Ce projet est le résultat d'un long travail mené par Corinne Toka Devilliers et son association, Moliko Aletpo, visant à reconnaître le traumatisme subi par les communautés autochtones. Lors des Expositions Universelles de l'époque, la France exposait des « sauvages » issus de ses colonies, sous prétexte d’études scientifiques basées sur une hiérarchisation raciale. Ces voyages ont laissé des traces profondes, avec des victimes qui, au terme d’un périple humiliant, ont été examinées comme des curiosités.
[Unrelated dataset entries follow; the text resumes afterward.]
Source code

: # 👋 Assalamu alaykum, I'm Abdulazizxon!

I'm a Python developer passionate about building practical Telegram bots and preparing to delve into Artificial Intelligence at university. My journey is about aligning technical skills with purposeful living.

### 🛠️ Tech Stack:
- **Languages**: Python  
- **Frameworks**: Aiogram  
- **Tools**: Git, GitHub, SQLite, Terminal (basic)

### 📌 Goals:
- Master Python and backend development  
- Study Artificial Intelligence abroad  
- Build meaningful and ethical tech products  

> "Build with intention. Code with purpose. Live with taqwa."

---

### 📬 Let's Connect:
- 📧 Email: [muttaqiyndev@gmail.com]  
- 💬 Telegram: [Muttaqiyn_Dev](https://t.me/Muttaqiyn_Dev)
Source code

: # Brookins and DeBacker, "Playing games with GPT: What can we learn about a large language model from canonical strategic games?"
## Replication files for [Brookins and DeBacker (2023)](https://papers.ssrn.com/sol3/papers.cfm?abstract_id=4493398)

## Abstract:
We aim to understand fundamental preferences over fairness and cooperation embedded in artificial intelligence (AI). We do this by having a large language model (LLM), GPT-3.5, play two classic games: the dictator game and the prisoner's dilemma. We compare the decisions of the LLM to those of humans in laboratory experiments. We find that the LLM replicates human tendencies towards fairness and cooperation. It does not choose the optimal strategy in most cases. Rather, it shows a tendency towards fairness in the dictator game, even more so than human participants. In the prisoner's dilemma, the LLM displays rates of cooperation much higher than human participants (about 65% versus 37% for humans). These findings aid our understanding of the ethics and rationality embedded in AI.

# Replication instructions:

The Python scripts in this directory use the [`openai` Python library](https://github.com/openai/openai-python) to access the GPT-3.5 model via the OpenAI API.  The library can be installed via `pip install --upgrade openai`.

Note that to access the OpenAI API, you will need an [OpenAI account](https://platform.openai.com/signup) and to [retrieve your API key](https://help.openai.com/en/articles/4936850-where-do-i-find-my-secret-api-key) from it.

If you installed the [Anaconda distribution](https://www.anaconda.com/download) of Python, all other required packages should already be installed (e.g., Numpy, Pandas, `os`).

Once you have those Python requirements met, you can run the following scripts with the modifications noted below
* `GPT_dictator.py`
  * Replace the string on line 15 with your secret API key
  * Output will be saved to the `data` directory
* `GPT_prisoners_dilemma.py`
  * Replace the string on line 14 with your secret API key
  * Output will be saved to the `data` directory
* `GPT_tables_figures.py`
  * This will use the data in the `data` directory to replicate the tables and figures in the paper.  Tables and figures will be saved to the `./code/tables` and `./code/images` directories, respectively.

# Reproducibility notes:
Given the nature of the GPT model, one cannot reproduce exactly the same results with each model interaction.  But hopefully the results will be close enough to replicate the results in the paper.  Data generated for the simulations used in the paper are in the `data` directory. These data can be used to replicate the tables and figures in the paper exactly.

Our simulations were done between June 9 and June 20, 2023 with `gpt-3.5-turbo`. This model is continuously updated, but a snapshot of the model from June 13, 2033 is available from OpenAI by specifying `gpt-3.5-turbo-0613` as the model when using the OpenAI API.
Nombreux sont ceux qui en sont revenus traumatisés, et près d'une dizaine ont péri loin de leur terre natale.


Pour la maire d’Iracoubo, Céline Régis, ce mémorial contribue à la réconciliation des différentes communautés de la région : « Pour Iracoubo, ce projet fait sens parce que nous sommes dans une vraie division culturelle, nous sommes dans une vraie frustration pour certaines communautés. Il faut vraiment qu’on arrive avec ce projet, à faire se comprendre, se connaitre, parce que je pense que ça part d’un sentiment qu’on ne se connait pas. Et en même temps, j’ai le sentiment que plus haut, que nous, c’est-à-dire à 8.000 km, joue de ça, et moi je voudrais vraiment qu’on arrive chacun à comprendre que nous devons faire ensemble, mais nous devons nous respecter mutuellement ».

Cependant, du côté des autorités autochtones, si le projet est salué, certains estiment qu’il aurait pu aller plus loin. Agnès Lieutenant, qui représentait le yopoto de Mana, René Lieutenant, a exprimé ce sentiment : « 47 êtres humains, bébés, enfants, adolescents, femmes, hommes, que nous ne devons plus jamais oublier. Jamais plus, et cette nouvelle génération doit connaitre leur histoire. Leurs souffrances, leurs conditions de vies, plus qu’un animal, a été meurtrière, et aujourd’hui, lors des recherches de l’association Moliko, nous avons retrouvé des restes humains, qui depuis 132 ans sont dans des boîtes, fermées. Comment cela est-il même possible, quand nous savons que nous sommes unis et que nous ne faisons qu’un avec nos morts, nous, peuples autochtones, et bien entendu, les autres peuples aussi. Le deuil reste une étape importante, pour que nous puissions retrouver une certaine paix dans notre spiritualité ».